Ciri-ciri penting film
Dalam sejarahnya yang singkat, seni gambar bergerak sering kali mengalami perubahan-perubahan yang terkesan mendasar, misalnya akibat diperkenalkannya suara. Saat ini film tersebut hadir dalam gaya yang sangat berbeda dari satu negara ke negara lain dan dalam bentuk yang beragam seperti film dokumenter yang dibuat oleh satu orang dengan kamera genggam dan film epik bernilai jutaan dolar yang melibatkan ratusan pemain dan teknisi.
Sejumlah faktor langsung terlintas dalam pikiran sehubungan dengan pengalaman film tersebut. Di satu sisi, ada sesuatu yang agak menghipnotis tentang ilusi gerakan yang menarik perhatian dan bahkan mungkin menurunkan resistensi kritis. Keakuratan gambar film ini menarik karena dibuat melalui proses ilmiah yang bukan manusia. Selain itu, film memberikan apa yang disebut dengan kesan kehadiran yang kuat; gambar film selalu tampak dalam bentuk waktu sekarang. Ada juga sifat konkrit dari film; tampaknya menunjukkan orang dan benda yang sebenarnya.
Yang tidak kalah penting dari hal-hal di atas adalah kondisi-kondisi di mana film tersebut idealnya ditonton, di mana segala sesuatu membantu mendominasi penonton. Mereka diambil dari lingkungan sehari-hari, sebagian terisolasi dari orang lain, dan duduk dengan nyaman di auditorium yang gelap. Kegelapan memusatkan perhatian mereka dan menghalangi perbandingan gambar di layar dengan objek atau orang di sekitarnya. Untuk sementara, penonton hidup di dunia film yang terbentang di hadapan mereka.

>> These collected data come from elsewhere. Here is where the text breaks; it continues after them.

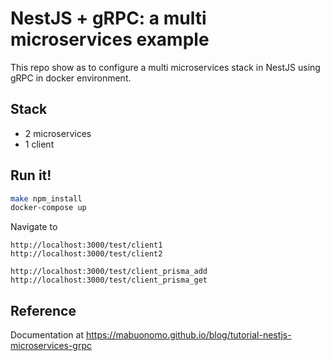 # NestJS + gRPC: a multi microservices example

This repo show as to configure a multi microservices stack in NestJS using gRPC in docker environment.


## Stack
* 2 microservices 
* 1 client

## Run it!
```bash
make npm_install
docker-compose up
```
Navigate to

```
http://localhost:3000/test/client1
http://localhost:3000/test/client2

http://localhost:3000/test/client_prisma_add
http://localhost:3000/test/client_prisma_get
```

## Reference
Documentation at https://mabuonomo.github.io/blog/tutorial-nestjs-microservices-grpc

Meski begitu, pelariannya ke dunia film belumlah lengkap. Jarang sekali penonton bereaksi seolah-olah peristiwa di layar itu nyata—misalnya, dengan merunduk di depan lokomotif yang melaju dalam efek tiga dimensi khusus. Terlebih lagi, efek seperti itu dianggap sebagai bentuk seni gambar bergerak yang relatif rendah. Seringkali, penonton mengharapkan sebuah film lebih sesuai dengan konvensi tertentu yang tidak tertulis dibandingkan dengan dunia nyata. Meskipun penonton terkadang mengharapkan realisme yang tepat dalam detail pakaian atau lokasi, sering kali mereka mengharapkan film tersebut melarikan diri dari dunia nyata dan membuat mereka melatih imajinasi mereka, sebuah tuntutan yang dibuat oleh karya seni hebat dalam segala bentuk.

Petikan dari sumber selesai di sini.